= TASK TO CARRY OUT =
Every line with the word "node" in it should be extracted from the data that follows.

= DATA UNDER STUDY =
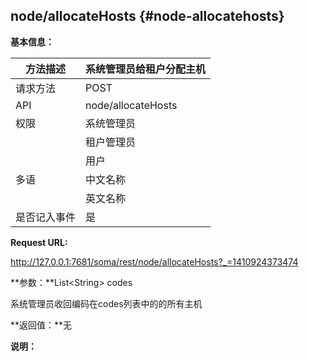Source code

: ## node/allocateHosts {#node-allocatehosts}

**基本信息：**

| 方法描述 | 系统管理员给租户分配主机 |
| --- | --- |
| 请求方法 | POST |
| API | node/allocateHosts |
| 权限 | 系统管理员 | 是 |
|  | 租户管理员 | 否 |
|  | 用户 | 否 |
| 多语 | 中文名称 | 系统管理员给租户分配主机 |
|  | 英文名称 |  |
| 是否记入事件 | 是 |

**Request URL:**

http://127.0.0.1:7681/soma/rest/node/allocateHosts?_=1410924373474

**参数：**List&lt;String&gt; codes

系统管理员收回编码在codes列表中的的所有主机

**返回值：**无

**说明：**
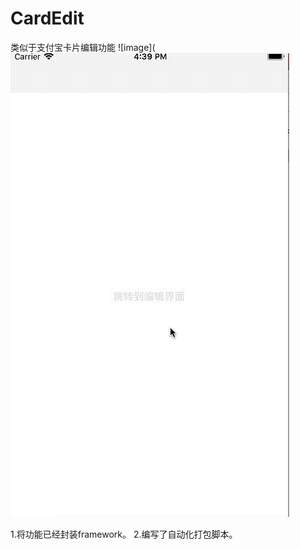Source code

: # CardEdit
类似于支付宝卡片编辑功能
![image](![image](https://github.com/LW0916/CardEdit/blob/master/LWCardEditSDK/LWCardEditSDK/lwedit.gif)

1.将功能已经封装framework。
2.编写了自动化打包脚本。

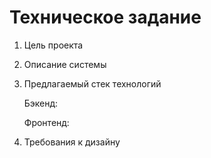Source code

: # Техническое задание

1. Цель проекта

2. Описание системы

3. Предлагаемый стек технологий

    Бэкенд:

    Фронтенд:

4. Требования к дизайну
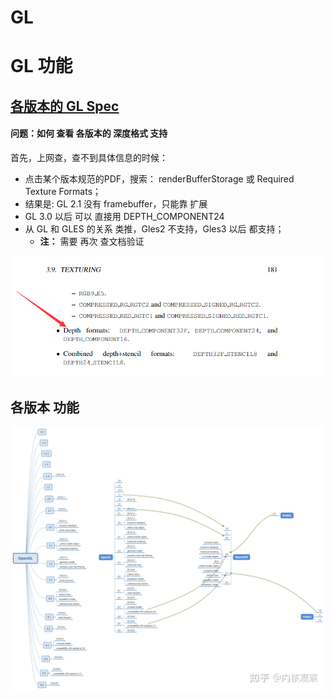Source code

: # GL

# GL 功能

## [各版本的 GL Spec](https://www.khronos.org/registry/OpenGL/index_gl.php)

#### 问题：如何 查看 各版本的 深度格式 支持

首先，上网查，查不到具体信息的时候：

+ 点击某个版本规范的PDF，搜索： renderBufferStorage 或 Required Texture Formats；
+ 结果是: GL 2.1 没有 framebuffer，只能靠 扩展
+ GL 3.0 以后 可以 直接用 DEPTH_COMPONENT24
+ 从 GL 和 GLES 的关系 类推，Gles2 不支持，Gles3 以后 都支持；
	- **注：** 需要 再次 查文档验证

![](../../../img/m_5ff1962ebc105c5e48770a534f79d892_r.png)

## 各版本 功能

![](../../../img/m_1dddd7ed54806096efc5495cd90d91d2_r.jpg)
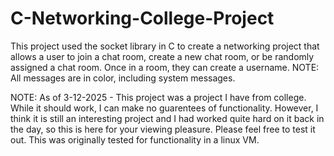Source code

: # C-Networking-College-Project
This project used the socket library in C to create a networking project that allows a user to join a chat room, create a new chat room, or be randomly assigned a chat room. Once in a room, they can create a username. NOTE: All messages are in color, including system messages.

NOTE: As of 3-12-2025 - This project was a project I have from college. While it should work, I can make no guarentees of functionality. However, I think it is still an interesting project and I had worked quite hard on it back in the day, so this is here for your viewing pleasure. Please feel free to test it out. This was originally tested for functionality in a linux VM. 
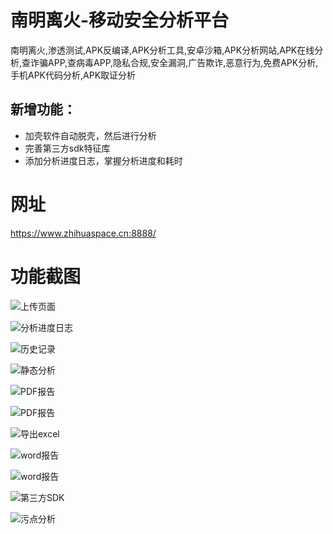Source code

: # 南明离火-移动安全分析平台
南明离火,渗透测试,APK反编译,APK分析工具,安卓沙箱,APK分析网站,APK在线分析,查诈骗APP,查病毒APP,隐私合规,安全漏洞,广告欺诈,恶意行为,免费APK分析,手机APK代码分析,APK取证分析
## 新增功能：
  - 加壳软件自动脱壳，然后进行分析
  - 完善第三方sdk特征库
  - 添加分析进度日志，掌握分析进度和耗时

# 网址
https://www.zhihuaspace.cn:8888/


# 功能截图

![上传页面](https://raw.githubusercontent.com/ohyeah521/Android_NMLH/main/img/1.jpg)

![分析进度日志](https://raw.githubusercontent.com/ohyeah521/Android_NMLH/main/img/13.jpg)

![历史记录](https://raw.githubusercontent.com/ohyeah521/Android_NMLH/main/img/2.jpg)

![静态分析](https://raw.githubusercontent.com/ohyeah521/Android_NMLH/main/img/3.jpg)

![PDF报告](https://raw.githubusercontent.com/ohyeah521/Android_NMLH/main/img/4.jpg)

![PDF报告](https://raw.githubusercontent.com/ohyeah521/Android_NMLH/main/img/5.jpg)

![导出excel](https://raw.githubusercontent.com/ohyeah521/Android_NMLH/main/img/6.jpg)

![word报告](https://raw.githubusercontent.com/ohyeah521/Android_NMLH/main/img/7.jpg)

![word报告](https://raw.githubusercontent.com/ohyeah521/Android_NMLH/main/img/8.jpg)


![第三方SDK](https://raw.githubusercontent.com/ohyeah521/Android_NMLH/main/img/12.jpg)

![污点分析](https://raw.githubusercontent.com/ohyeah521/Android_NMLH/main/img/11.jpg)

= SOLVED PROBLEM =
: ## node/allocateHosts {#node-allocatehosts}
| API | node/allocateHosts |
http://127.0.0.1:7681/soma/rest/node/allocateHosts?_=1410924373474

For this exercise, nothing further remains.